I like FlightGear a lot, and have spent countless hours learning to fly various aircraft. I'm not involved in FlightGear development, so I might not be the best person to tell you this, but here goes:
Nasal must go!
Nasal is indeed a versatile scripting language and a great piece of work. At the time it was created, in 2003, it was arguably the best choice to go forward as a scripting language.
But times have changed. CPUs and GPUs have been getting faster. PCs have more than one core, Windows has become a serious operating system. Users have more than one device. Machine Learning has become a thing. "Scripting" languages like Javascript, Python and Lua have not only matured, and have gotten ridiculously faster, but they are now often used to run software in their own right, not just as extensions.
Today, Javascript, Python and Lua have surpassed Nasal in pretty much everything the FlightGear community cares about (in my opinion): performance (garbage collection, jit etc), concurrency, parallelism, bindings, language ecosystem, and especially the developer base.

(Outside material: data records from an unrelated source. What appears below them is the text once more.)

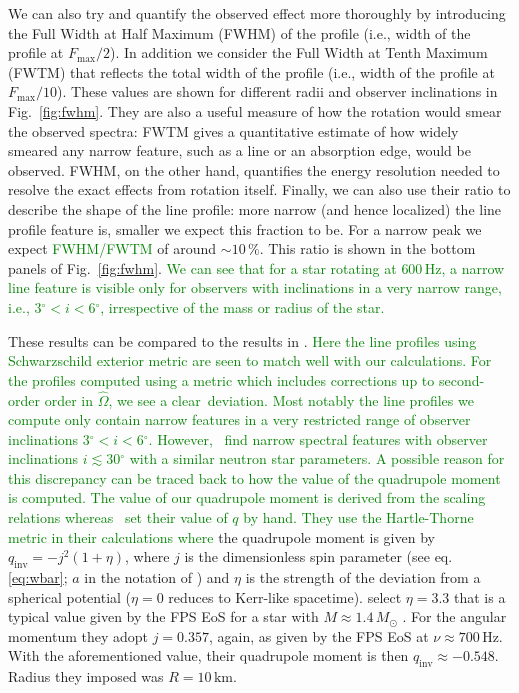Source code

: \documentclass{aa}
\newcommand{\refe}[1]{\textcolor{green}{{#1}}}
\newcommand{\sch}{Schwarzschild }
\newcommand{\Ob}{\ensuremath{\hat{\Omega}}}
\newcommand{\Msun}{\ensuremath{M_{\odot}}}
\newcommand{\qinv}{\ensuremath{q_{\mathrm{inv}}}}
\renewcommand{\deg}{\ensuremath{^{\circ}}}
\begin{document}
We can also try and quantify the observed effect more thoroughly by introducing the Full Width at Half Maximum (FWHM) of the profile (i.e., width of the profile at $F_{\mathrm{max}}/2$).
In addition we consider the Full Width at Tenth Maximum (FWTM) that reflects the total width of the profile (i.e., width of the profile at $F_{\mathrm{max}}/10$).
These values are shown for different radii and observer inclinations in Fig.~\ref{fig:fwhm}.
They are also a useful measure of how the rotation would smear the observed spectra:
FWTM gives a quantitative estimate of how widely smeared any narrow feature, such as a line or an absorption edge, would be observed.
FWHM, on the other hand, quantifies the energy resolution needed to resolve the exact effects from rotation itself.
Finally, we can also use their ratio to describe the shape of the line profile:
more narrow (and hence localized) the line profile feature is, smaller we expect this fraction to be.
For a narrow peak we expect \refe{FWHM/FWTM} of around $\sim 10\,\%$.
This ratio is shown in the bottom panels of Fig.~\ref{fig:fwhm}.
\refe{We can see that for a star rotating at $600\,\mathrm{Hz}$, a narrow line feature is visible only for observers with inclinations in a very narrow range, i.e., $3\deg  < i < 6\deg$, irrespective of the mass or radius of the star.}


These results can be compared to the results in \citet{BPO13}. 
\refe{Here the line profiles using \sch exterior metric are seen to match well with our calculations.}
\refe{For the profiles computed using a metric which includes corrections up to second-order order in $\Ob$, we see a clear deviation.}
\refe{Most notably the line profiles we compute only contain narrow features in a very restricted range of observer inclinations $3\deg  < i < 6\deg$. }
\refe{However, \citet{BPO13} find narrow spectral features with observer inclinations $i \lesssim 30\deg$ with a similar neutron star parameters.}
\refe{A possible reason for this discrepancy can be traced back to how the value of the quadrupole moment is computed.}
\refe{The value of our quadrupole moment is derived from the scaling relations whereas \citet{BPO13} set their value of $q$ by hand.}
\refe{They use the Hartle-Thorne metric \citep{HT68} in their calculations where} the quadrupole moment is given by $\qinv = -j^2 (1 + \eta)$, where $j$ is the dimensionless spin parameter (see eq. \eqref{eq:wbar}; $a$ in the notation of \citealt{BPO13}) and $\eta$ is the strength of the deviation from a spherical potential ($\eta = 0$ reduces to Kerr-like spacetime).
\citet{BPO13} select $\eta=3.3$ that is a typical value given by the FPS EoS \citep{FPS} for a star with $M\approx1.4\,\Msun$ \citep[see][]{LP99}.
For the angular momentum they adopt $j = 0.357$, again, as given by the FPS EoS at $\nu \approx 700\,\mathrm{Hz}$.
With the aforementioned value, their quadrupole moment is then $\qinv \approx -0.548$.
Radius they imposed was $R = 10\,\mathrm{km}$.
\end{document}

I know FlightGear can't just ditch Nasal. Bringing another scripting language into the fold would certainly be a big undertaking. I have done some experimentation around using Python's asyncio with the websocket API (which is faster than the telnet btw), and if I were to write an extension I would probably use this approach. It means I can use the whole scientific python stuff (for example GIS, but also machine learning), and have all my processing in a separate process. It's conceivable to implement AI planes, virtual instructors, missions and much more with this. Even for aircraft systems I see some advantages. I've been perpetually frustrated with setting up my input devices for flight gear, and thinking about writing scripts to circumvent the clumsy configuration system in FG. Using different configurations for different aircraft is also a pain point, but that's another story.
The GUI in FlightGear is crap. This is also understandable, since FlightGear is a very old multi-platform Application. Nasal doesn't have bindings to things like GTK, nor was GTK on Windows an option back then. WebUI wasn't a thing back then. Yet another thing which could be better, if FlightGear adopted a modern scripting language into the core, or a better integration with external programs.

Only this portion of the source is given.